On the day we got the news, the battle is different. It's more of my mind piping up throughout the day with, "This time nine months ago, you were still happy." That's not so bad. When it goes to, "This time, nine months ago, Michael lay dead in his apartment, and nobody knew," that's much harder. There is less of the guilt-trip aspect and more of the pure tragedy of it. Again, the only remedy that truly helps is firmly turning my thoughts to Jesus; to the goodness and love of God. Just "not thinking about it" is not enough. I have to forcibly fill my mind with the only thing big enough to fight the darkness.

So, how has it gone this time around, as we hit the nine month mark?

Yesterday, I debated whether to go to church. Would I have a big emotional breakdown in church, surrounded by virtual strangers? I prayed about it, and felt that it was right for me to go. I am so glad that I did. We were singing songs of worship when the fateful time rolled past, things like "Your grace is enough for me," and "Your mercy is all I need." Yes, I had tears during the singing, but it was not the full-blown meltdown it might have been. I felt cherished, held close to the heart of Jesus, and cradled in His love. That helped the whole day to be just...a day, and not a tragic, somber slog of sadness. It was actually a good day. I thought of Michael pretty much constantly, but it did not rip my heart to shreds.

Today has been....normal. Normal use to sound boring. Now, it is a surprising gift. I have thought of our boy many times today, but those heavy, torturous thoughts have not attacked me today. I am so thankful. I've rested, and gotten things accomplished- just housekeeping kinds of things.

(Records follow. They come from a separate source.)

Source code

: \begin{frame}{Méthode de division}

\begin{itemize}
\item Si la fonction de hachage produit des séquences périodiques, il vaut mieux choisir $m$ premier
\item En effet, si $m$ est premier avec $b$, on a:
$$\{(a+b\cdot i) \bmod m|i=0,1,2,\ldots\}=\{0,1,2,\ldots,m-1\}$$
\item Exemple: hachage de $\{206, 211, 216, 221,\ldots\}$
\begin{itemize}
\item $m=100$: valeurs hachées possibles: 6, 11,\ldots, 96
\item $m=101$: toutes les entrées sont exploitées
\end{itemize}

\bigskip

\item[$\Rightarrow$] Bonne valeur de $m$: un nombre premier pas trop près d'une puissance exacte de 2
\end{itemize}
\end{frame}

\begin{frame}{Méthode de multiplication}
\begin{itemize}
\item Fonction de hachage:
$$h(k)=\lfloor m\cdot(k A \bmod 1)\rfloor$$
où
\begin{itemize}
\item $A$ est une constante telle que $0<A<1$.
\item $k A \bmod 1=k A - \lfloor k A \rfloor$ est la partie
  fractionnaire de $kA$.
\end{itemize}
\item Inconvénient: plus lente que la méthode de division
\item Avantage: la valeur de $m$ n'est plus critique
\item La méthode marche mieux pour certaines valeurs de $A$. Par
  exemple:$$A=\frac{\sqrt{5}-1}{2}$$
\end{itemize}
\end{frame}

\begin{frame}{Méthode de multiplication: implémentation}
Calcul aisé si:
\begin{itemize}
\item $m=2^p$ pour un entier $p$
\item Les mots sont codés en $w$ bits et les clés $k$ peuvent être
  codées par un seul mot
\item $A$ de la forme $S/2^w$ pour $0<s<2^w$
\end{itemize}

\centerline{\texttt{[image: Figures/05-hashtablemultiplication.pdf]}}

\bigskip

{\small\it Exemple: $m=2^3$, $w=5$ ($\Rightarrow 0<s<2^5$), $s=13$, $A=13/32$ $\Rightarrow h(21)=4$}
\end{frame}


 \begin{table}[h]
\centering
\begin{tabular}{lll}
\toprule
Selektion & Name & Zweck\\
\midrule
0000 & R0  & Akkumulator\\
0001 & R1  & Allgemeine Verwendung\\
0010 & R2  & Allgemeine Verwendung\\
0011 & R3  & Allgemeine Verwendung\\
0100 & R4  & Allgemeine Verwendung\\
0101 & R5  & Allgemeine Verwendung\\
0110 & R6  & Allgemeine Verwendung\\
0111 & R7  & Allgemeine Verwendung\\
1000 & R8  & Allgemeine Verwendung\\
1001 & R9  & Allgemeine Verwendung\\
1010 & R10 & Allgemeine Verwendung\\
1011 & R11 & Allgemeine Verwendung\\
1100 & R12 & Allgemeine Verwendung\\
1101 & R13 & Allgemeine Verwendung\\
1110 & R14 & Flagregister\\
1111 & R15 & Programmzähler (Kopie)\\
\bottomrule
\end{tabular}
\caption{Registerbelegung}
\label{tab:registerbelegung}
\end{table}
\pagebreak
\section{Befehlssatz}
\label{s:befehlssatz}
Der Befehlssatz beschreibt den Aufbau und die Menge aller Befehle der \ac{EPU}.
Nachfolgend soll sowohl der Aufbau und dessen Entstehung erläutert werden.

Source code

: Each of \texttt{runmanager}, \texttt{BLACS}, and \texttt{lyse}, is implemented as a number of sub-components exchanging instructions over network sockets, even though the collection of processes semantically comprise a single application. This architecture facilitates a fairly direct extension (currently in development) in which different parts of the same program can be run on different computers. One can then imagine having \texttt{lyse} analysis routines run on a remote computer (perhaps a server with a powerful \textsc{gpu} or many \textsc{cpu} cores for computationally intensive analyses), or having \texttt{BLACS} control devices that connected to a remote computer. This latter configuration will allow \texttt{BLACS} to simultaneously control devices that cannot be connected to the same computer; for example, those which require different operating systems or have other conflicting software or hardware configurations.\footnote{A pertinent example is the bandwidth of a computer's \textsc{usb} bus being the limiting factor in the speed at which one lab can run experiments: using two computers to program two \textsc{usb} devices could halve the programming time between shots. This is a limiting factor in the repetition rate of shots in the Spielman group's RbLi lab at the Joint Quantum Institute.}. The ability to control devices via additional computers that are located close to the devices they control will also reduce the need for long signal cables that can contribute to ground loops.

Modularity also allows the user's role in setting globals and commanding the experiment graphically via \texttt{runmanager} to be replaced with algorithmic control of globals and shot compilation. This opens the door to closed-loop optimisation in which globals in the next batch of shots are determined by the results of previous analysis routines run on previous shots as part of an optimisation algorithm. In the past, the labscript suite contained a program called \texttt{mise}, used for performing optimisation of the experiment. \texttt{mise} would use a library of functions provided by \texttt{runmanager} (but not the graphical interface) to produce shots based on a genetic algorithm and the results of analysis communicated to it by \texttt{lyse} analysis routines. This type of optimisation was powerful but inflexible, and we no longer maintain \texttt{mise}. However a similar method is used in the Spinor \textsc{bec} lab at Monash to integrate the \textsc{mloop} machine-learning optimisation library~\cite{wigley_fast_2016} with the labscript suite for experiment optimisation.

A part of my mind is watching the clock, very aware that the hour when we got the worst news is about to roll around again...but that is not tearing at me. It's not making it hard to breathe.

This makes me think that people much be praying for me today. I know that there are specific people in my life who are very mindful of when these days roll around every month. I am so grateful for that. If you are someone who was praying for me yesterday and/or today- thank you so much. It is such a gift to have one of these "monthiversaries" roll by without being tortured.

I'm really....okay. Which is really lovely.

I am wearing one of Michael's flannel shirts- keeping him close. As soon as I finish typing this, we will take the dogs for their evening stroll, and then Lee will go to bed.

It all feels peaceful, which is a very precious gift.

Friday, March 22, 2019

Why God asks us to praise Him in the midst of the storm. It's so good!

Okay, so this interests me...

There are so many Bible verses that I've only really heard in extract form- pulled from their context and shared on their own or turned into song lyrics. These, for example, which I read yesterday morning: "Be exalted, O God, above the heavens! Let your glory be over all the earth!" Did your brain sing those as you read them? Mine did. :)

I have sung those words so many times in church. But do you know the context? I didn't. They're lovely words of praise, but in their proper setting, they take on a whole new depth.

The verse before, Psalm 57:4, says "My soul is in the midst of lions; I lie down amid fiery beasts-the children of man, whose teeth are spears and arrows, whose tongues are sharp swords." Sounds like a time of intense hardship! The author is suffering; under focused, personal attack. And then, verse 5- "Be exalted, O God, above the heavens! Let your glory be over all the earth!" And again, in verse 6, "They set a net for my steps; my soul was bowed down." Wow. This expression of praise was not the inspiration of a light heart on an easy morning, with sun shining and sweet fragrance drifting in on a gentle breeze. Those words were poured out from a heart in deep distress, in the midst of heavy persecution and suffering. And yet- "Be exalted, O God."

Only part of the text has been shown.